(Beginning of Data supplied)

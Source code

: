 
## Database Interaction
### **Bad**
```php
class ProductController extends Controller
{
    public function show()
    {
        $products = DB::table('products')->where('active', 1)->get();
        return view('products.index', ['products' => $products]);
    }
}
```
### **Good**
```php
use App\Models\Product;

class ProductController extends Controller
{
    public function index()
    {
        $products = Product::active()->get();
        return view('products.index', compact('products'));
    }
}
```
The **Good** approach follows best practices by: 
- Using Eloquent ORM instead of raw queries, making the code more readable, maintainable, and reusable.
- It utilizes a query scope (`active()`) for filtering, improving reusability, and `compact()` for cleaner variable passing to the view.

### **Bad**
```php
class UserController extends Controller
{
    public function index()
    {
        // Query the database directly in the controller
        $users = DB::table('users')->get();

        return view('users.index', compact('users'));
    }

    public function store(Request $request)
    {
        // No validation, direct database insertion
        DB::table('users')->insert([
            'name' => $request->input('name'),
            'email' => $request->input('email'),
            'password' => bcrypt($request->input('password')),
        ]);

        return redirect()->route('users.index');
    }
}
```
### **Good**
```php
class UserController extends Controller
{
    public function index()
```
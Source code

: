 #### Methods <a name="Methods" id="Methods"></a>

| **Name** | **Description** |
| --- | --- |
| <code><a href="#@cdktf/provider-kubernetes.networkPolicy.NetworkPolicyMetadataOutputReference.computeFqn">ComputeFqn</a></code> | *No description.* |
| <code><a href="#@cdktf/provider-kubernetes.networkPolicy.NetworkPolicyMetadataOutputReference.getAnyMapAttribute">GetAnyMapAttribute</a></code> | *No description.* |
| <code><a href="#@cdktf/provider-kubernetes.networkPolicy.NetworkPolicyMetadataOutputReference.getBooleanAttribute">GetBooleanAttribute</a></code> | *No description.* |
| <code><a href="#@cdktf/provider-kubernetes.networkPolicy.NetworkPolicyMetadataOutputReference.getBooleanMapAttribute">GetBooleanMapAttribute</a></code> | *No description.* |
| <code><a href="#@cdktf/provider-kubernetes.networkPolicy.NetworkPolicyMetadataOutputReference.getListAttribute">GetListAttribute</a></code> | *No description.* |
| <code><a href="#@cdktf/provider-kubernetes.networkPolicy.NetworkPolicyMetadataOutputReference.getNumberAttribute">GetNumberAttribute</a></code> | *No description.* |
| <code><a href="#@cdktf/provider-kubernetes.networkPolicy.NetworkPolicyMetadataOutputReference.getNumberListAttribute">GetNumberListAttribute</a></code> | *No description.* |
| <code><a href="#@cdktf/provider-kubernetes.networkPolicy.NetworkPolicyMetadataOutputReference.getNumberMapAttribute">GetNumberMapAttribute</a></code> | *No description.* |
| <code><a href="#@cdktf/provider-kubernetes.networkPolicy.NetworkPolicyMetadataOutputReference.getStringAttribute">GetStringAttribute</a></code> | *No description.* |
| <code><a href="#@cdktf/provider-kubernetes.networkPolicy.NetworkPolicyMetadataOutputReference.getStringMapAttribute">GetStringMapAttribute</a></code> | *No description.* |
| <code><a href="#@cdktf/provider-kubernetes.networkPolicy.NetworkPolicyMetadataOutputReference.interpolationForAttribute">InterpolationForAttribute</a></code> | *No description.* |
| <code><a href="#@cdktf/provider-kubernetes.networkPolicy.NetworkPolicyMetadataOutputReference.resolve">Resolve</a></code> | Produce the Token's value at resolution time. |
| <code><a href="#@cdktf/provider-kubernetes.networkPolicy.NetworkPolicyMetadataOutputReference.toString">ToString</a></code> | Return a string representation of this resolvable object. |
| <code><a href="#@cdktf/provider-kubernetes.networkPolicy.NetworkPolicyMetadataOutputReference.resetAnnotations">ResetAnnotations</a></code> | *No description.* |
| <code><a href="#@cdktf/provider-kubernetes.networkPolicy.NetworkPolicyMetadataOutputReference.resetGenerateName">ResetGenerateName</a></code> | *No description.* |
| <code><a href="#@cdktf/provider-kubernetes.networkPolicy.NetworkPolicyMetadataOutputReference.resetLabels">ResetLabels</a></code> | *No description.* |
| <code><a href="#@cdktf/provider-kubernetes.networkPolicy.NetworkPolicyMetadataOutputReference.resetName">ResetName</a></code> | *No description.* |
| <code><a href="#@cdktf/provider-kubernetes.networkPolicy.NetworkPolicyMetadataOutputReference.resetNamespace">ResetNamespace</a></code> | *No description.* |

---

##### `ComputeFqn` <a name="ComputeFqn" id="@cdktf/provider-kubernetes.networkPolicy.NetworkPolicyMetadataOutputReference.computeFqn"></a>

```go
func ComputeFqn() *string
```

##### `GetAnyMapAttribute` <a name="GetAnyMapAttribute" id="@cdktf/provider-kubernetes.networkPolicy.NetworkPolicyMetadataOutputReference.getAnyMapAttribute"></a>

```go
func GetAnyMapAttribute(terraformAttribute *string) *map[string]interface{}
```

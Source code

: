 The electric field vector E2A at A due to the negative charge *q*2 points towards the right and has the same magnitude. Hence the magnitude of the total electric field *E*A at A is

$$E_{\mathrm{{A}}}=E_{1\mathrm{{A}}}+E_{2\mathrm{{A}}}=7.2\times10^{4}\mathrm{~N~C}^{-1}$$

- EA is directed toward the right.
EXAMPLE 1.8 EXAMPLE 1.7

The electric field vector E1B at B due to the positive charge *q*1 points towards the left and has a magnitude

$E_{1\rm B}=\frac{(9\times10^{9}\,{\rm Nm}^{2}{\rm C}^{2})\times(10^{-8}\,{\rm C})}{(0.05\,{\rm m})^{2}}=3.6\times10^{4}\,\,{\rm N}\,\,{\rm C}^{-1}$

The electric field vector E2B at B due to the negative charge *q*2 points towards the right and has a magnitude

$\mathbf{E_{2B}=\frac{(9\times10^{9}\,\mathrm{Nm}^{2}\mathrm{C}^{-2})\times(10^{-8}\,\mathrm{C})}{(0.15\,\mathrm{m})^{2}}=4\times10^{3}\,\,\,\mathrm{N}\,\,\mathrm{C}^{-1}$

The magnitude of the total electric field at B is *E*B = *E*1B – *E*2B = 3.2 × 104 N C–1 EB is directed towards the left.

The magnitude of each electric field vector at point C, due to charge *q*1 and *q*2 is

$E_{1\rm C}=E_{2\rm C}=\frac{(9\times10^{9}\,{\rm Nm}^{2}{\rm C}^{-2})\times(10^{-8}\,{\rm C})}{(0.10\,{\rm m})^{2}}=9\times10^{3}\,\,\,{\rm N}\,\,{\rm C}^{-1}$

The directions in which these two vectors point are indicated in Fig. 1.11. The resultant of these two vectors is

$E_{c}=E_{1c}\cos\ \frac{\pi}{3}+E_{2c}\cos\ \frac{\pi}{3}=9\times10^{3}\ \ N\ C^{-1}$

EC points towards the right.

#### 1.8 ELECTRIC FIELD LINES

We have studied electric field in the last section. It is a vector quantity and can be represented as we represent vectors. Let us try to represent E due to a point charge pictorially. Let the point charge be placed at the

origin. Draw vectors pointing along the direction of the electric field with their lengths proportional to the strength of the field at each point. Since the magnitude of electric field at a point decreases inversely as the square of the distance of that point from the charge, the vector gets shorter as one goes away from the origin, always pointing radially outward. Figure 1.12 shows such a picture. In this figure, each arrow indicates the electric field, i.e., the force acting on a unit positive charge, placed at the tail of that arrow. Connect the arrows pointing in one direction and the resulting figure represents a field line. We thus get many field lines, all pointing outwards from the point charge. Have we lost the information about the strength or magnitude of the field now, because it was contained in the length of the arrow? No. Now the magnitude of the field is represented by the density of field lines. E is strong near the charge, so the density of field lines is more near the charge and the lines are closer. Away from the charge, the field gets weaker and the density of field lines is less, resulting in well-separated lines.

(End of Data supplied)

◆ **How to complete this task**
Line by line, retype the entire listing exactly.

◆ **Answer section**
Source code

: 
## Database Interaction
### **Bad**
```php
class ProductController extends Controller
{
    public function show()
    {
        $products = DB::table('products')->where('active', 1)->get();
        return view('products.index', ['products' => $products]);
    }
}
```
### **Good**
```php
use App\Models\Product;

class ProductController extends Controller
{
    public function index()
    {
        $products = Product::active()->get();
        return view('products.index', compact('products'));
    }
}
```
The **Good** approach follows best practices by: 
- Using Eloquent ORM instead of raw queries, making the code more readable, maintainable, and reusable.
- It utilizes a query scope (`active()`) for filtering, improving reusability, and `compact()` for cleaner variable passing to the view.

### **Bad**
```php
class UserController extends Controller
{
    public function index()
    {
        // Query the database directly in the controller
        $users = DB::table('users')->get();

        return view('users.index', compact('users'));
    }

    public function store(Request $request)
    {
        // No validation, direct database insertion
        DB::table('users')->insert([
            'name' => $request->input('name'),
            'email' => $request->input('email'),
            'password' => bcrypt($request->input('password')),
        ]);

        return redirect()->route('users.index');
    }
}
```
### **Good**
```php
class UserController extends Controller
{
    public function index()
```
Source code

: #### Methods <a name="Methods" id="Methods"></a>

| **Name** | **Description** |
| --- | --- |
| <code><a href="#@cdktf/provider-kubernetes.networkPolicy.NetworkPolicyMetadataOutputReference.computeFqn">ComputeFqn</a></code> | *No description.* |
| <code><a href="#@cdktf/provider-kubernetes.networkPolicy.NetworkPolicyMetadataOutputReference.getAnyMapAttribute">GetAnyMapAttribute</a></code> | *No description.* |
| <code><a href="#@cdktf/provider-kubernetes.networkPolicy.NetworkPolicyMetadataOutputReference.getBooleanAttribute">GetBooleanAttribute</a></code> | *No description.* |
| <code><a href="#@cdktf/provider-kubernetes.networkPolicy.NetworkPolicyMetadataOutputReference.getBooleanMapAttribute">GetBooleanMapAttribute</a></code> | *No description.* |
| <code><a href="#@cdktf/provider-kubernetes.networkPolicy.NetworkPolicyMetadataOutputReference.getListAttribute">GetListAttribute</a></code> | *No description.* |
| <code><a href="#@cdktf/provider-kubernetes.networkPolicy.NetworkPolicyMetadataOutputReference.getNumberAttribute">GetNumberAttribute</a></code> | *No description.* |
| <code><a href="#@cdktf/provider-kubernetes.networkPolicy.NetworkPolicyMetadataOutputReference.getNumberListAttribute">GetNumberListAttribute</a></code> | *No description.* |
| <code><a href="#@cdktf/provider-kubernetes.networkPolicy.NetworkPolicyMetadataOutputReference.getNumberMapAttribute">GetNumberMapAttribute</a></code> | *No description.* |
| <code><a href="#@cdktf/provider-kubernetes.networkPolicy.NetworkPolicyMetadataOutputReference.getStringAttribute">GetStringAttribute</a></code> | *No description.* |
| <code><a href="#@cdktf/provider-kubernetes.networkPolicy.NetworkPolicyMetadataOutputReference.getStringMapAttribute">GetStringMapAttribute</a></code> | *No description.* |
| <code><a href="#@cdktf/provider-kubernetes.networkPolicy.NetworkPolicyMetadataOutputReference.interpolationForAttribute">InterpolationForAttribute</a></code> | *No description.* |
| <code><a href="#@cdktf/provider-kubernetes.networkPolicy.NetworkPolicyMetadataOutputReference.resolve">Resolve</a></code> | Produce the Token's value at resolution time. |
| <code><a href="#@cdktf/provider-kubernetes.networkPolicy.NetworkPolicyMetadataOutputReference.toString">ToString</a></code> | Return a string representation of this resolvable object. |
| <code><a href="#@cdktf/provider-kubernetes.networkPolicy.NetworkPolicyMetadataOutputReference.resetAnnotations">ResetAnnotations</a></code> | *No description.* |
| <code><a href="#@cdktf/provider-kubernetes.networkPolicy.NetworkPolicyMetadataOutputReference.resetGenerateName">ResetGenerateName</a></code> | *No description.* |
| <code><a href="#@cdktf/provider-kubernetes.networkPolicy.NetworkPolicyMetadataOutputReference.resetLabels">ResetLabels</a></code> | *No description.* |
| <code><a href="#@cdktf/provider-kubernetes.networkPolicy.NetworkPolicyMetadataOutputReference.resetName">ResetName</a></code> | *No description.* |
| <code><a href="#@cdktf/provider-kubernetes.networkPolicy.NetworkPolicyMetadataOutputReference.resetNamespace">ResetNamespace</a></code> | *No description.* |

---

##### `ComputeFqn` <a name="ComputeFqn" id="@cdktf/provider-kubernetes.networkPolicy.NetworkPolicyMetadataOutputReference.computeFqn"></a>

```go
func ComputeFqn() *string
```

##### `GetAnyMapAttribute` <a name="GetAnyMapAttribute" id="@cdktf/provider-kubernetes.networkPolicy.NetworkPolicyMetadataOutputReference.getAnyMapAttribute"></a>

```go
func GetAnyMapAttribute(terraformAttribute *string) *map[string]interface{}
```

Source code

: The electric field vector E2A at A due to the negative charge *q*2 points towards the right and has the same magnitude. Hence the magnitude of the total electric field *E*A at A is

$$E_{\mathrm{{A}}}=E_{1\mathrm{{A}}}+E_{2\mathrm{{A}}}=7.2\times10^{4}\mathrm{~N~C}^{-1}$$

- EA is directed toward the right.
EXAMPLE 1.8 EXAMPLE 1.7

The electric field vector E1B at B due to the positive charge *q*1 points towards the left and has a magnitude

$E_{1\rm B}=\frac{(9\times10^{9}\,{\rm Nm}^{2}{\rm C}^{2})\times(10^{-8}\,{\rm C})}{(0.05\,{\rm m})^{2}}=3.6\times10^{4}\,\,{\rm N}\,\,{\rm C}^{-1}$

The electric field vector E2B at B due to the negative charge *q*2 points towards the right and has a magnitude

$\mathbf{E_{2B}=\frac{(9\times10^{9}\,\mathrm{Nm}^{2}\mathrm{C}^{-2})\times(10^{-8}\,\mathrm{C})}{(0.15\,\mathrm{m})^{2}}=4\times10^{3}\,\,\,\mathrm{N}\,\,\mathrm{C}^{-1}$

The magnitude of the total electric field at B is *E*B = *E*1B – *E*2B = 3.2 × 104 N C–1 EB is directed towards the left.

The magnitude of each electric field vector at point C, due to charge *q*1 and *q*2 is

$E_{1\rm C}=E_{2\rm C}=\frac{(9\times10^{9}\,{\rm Nm}^{2}{\rm C}^{-2})\times(10^{-8}\,{\rm C})}{(0.10\,{\rm m})^{2}}=9\times10^{3}\,\,\,{\rm N}\,\,{\rm C}^{-1}$

The directions in which these two vectors point are indicated in Fig. 1.11. The resultant of these two vectors is

$E_{c}=E_{1c}\cos\ \frac{\pi}{3}+E_{2c}\cos\ \frac{\pi}{3}=9\times10^{3}\ \ N\ C^{-1}$

EC points towards the right.

#### 1.8 ELECTRIC FIELD LINES

We have studied electric field in the last section. It is a vector quantity and can be represented as we represent vectors. Let us try to represent E due to a point charge pictorially. Let the point charge be placed at the

origin. Draw vectors pointing along the direction of the electric field with their lengths proportional to the strength of the field at each point. Since the magnitude of electric field at a point decreases inversely as the square of the distance of that point from the charge, the vector gets shorter as one goes away from the origin, always pointing radially outward. Figure 1.12 shows such a picture. In this figure, each arrow indicates the electric field, i.e., the force acting on a unit positive charge, placed at the tail of that arrow. Connect the arrows pointing in one direction and the resulting figure represents a field line. We thus get many field lines, all pointing outwards from the point charge. Have we lost the information about the strength or magnitude of the field now, because it was contained in the length of the arrow? No. Now the magnitude of the field is represented by the density of field lines. E is strong near the charge, so the density of field lines is more near the charge and the lines are closer. Away from the charge, the field gets weaker and the density of field lines is less, resulting in well-separated lines.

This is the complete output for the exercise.